# Records shown
<<<<

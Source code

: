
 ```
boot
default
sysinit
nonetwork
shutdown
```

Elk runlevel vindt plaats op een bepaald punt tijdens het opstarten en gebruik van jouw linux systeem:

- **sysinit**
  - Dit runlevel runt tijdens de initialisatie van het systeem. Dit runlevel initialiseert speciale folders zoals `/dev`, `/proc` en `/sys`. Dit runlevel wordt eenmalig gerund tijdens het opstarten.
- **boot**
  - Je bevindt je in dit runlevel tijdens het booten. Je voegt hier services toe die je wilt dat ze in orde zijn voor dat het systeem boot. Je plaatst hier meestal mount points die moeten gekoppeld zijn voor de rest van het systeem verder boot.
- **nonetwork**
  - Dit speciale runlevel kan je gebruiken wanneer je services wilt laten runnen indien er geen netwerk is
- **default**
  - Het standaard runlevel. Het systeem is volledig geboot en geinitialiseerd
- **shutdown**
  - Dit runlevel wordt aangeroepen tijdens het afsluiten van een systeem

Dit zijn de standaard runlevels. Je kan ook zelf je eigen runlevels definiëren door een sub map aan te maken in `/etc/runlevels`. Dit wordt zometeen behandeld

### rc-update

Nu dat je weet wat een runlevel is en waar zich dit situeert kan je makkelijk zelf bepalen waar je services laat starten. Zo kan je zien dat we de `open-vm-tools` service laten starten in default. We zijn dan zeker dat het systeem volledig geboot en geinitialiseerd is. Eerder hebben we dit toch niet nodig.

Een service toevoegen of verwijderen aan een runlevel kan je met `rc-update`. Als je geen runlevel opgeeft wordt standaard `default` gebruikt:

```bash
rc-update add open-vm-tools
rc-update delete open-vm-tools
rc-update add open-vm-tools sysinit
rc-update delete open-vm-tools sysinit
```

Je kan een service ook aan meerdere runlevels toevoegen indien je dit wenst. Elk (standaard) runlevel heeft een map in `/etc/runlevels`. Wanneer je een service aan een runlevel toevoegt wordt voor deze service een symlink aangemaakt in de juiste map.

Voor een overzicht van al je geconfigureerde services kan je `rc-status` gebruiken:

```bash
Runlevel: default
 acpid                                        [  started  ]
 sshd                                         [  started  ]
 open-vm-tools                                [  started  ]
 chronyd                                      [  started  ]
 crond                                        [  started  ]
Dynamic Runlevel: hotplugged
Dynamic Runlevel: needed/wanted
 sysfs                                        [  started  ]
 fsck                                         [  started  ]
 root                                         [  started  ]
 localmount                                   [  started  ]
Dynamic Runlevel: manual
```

>>>>

# Problem to work on
Which lines should be output? Exactly those from the first line of the data through the line containing "- **sysinit**", inclusive.

# Final answer
Source code

:
 ```
boot
default
sysinit
nonetwork
shutdown
```

Elk runlevel vindt plaats op een bepaald punt tijdens het opstarten en gebruik van jouw linux systeem:

- **sysinit**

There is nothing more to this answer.